-- The task --
Only an exact copy of every record counts as an answer.

-- Provided entries --
>>>>>
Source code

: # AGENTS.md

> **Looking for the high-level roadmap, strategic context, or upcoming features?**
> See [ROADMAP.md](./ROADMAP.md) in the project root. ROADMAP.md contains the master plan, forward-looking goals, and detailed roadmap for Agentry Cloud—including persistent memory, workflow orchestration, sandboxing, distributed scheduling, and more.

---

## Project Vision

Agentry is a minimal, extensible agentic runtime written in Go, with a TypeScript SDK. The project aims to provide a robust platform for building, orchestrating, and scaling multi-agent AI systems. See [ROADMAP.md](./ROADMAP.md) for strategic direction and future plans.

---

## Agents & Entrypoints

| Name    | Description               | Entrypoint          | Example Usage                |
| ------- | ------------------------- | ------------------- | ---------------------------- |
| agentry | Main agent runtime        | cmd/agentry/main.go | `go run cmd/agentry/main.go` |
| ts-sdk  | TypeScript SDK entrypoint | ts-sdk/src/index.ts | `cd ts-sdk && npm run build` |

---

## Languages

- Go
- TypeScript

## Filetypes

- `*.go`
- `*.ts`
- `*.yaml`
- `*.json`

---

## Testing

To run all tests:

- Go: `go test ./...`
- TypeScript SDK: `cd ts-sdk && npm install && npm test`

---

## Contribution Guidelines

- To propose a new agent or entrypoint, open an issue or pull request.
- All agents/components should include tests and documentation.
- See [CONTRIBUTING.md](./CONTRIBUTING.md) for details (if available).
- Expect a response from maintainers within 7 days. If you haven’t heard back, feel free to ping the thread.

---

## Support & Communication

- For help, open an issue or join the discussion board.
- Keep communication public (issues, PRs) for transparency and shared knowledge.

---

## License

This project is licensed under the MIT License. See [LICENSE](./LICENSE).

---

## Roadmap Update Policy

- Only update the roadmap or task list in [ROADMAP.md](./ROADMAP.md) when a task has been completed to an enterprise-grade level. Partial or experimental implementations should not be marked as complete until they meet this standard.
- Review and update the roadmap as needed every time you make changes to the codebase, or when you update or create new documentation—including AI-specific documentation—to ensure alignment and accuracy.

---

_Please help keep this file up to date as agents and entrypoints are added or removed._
<<<<<
-- Written solution --
Source code

: # AGENTS.md

> **Looking for the high-level roadmap, strategic context, or upcoming features?**
> See [ROADMAP.md](./ROADMAP.md) in the project root. ROADMAP.md contains the master plan, forward-looking goals, and detailed roadmap for Agentry Cloud—including persistent memory, workflow orchestration, sandboxing, distributed scheduling, and more.

---

## Project Vision

Agentry is a minimal, extensible agentic runtime written in Go, with a TypeScript SDK. The project aims to provide a robust platform for building, orchestrating, and scaling multi-agent AI systems. See [ROADMAP.md](./ROADMAP.md) for strategic direction and future plans.

---

## Agents & Entrypoints

| Name    | Description               | Entrypoint          | Example Usage                |
| ------- | ------------------------- | ------------------- | ---------------------------- |
| agentry | Main agent runtime        | cmd/agentry/main.go | `go run cmd/agentry/main.go` |
| ts-sdk  | TypeScript SDK entrypoint | ts-sdk/src/index.ts | `cd ts-sdk && npm run build` |

---

## Languages

- Go
- TypeScript

## Filetypes

- `*.go`
- `*.ts`
- `*.yaml`
- `*.json`

---

## Testing

To run all tests:

- Go: `go test ./...`
- TypeScript SDK: `cd ts-sdk && npm install && npm test`

---

## Contribution Guidelines

- To propose a new agent or entrypoint, open an issue or pull request.
- All agents/components should include tests and documentation.
- See [CONTRIBUTING.md](./CONTRIBUTING.md) for details (if available).
- Expect a response from maintainers within 7 days. If you haven’t heard back, feel free to ping the thread.

---

## Support & Communication

- For help, open an issue or join the discussion board.
- Keep communication public (issues, PRs) for transparency and shared knowledge.

---

## License

This project is licensed under the MIT License. See [LICENSE](./LICENSE).

---

## Roadmap Update Policy

- Only update the roadmap or task list in [ROADMAP.md](./ROADMAP.md) when a task has been completed to an enterprise-grade level. Partial or experimental implementations should not be marked as complete until they meet this standard.
- Review and update the roadmap as needed every time you make changes to the codebase, or when you update or create new documentation—including AI-specific documentation—to ensure alignment and accuracy.

---

_Please help keep this file up to date as agents and entrypoints are added or removed._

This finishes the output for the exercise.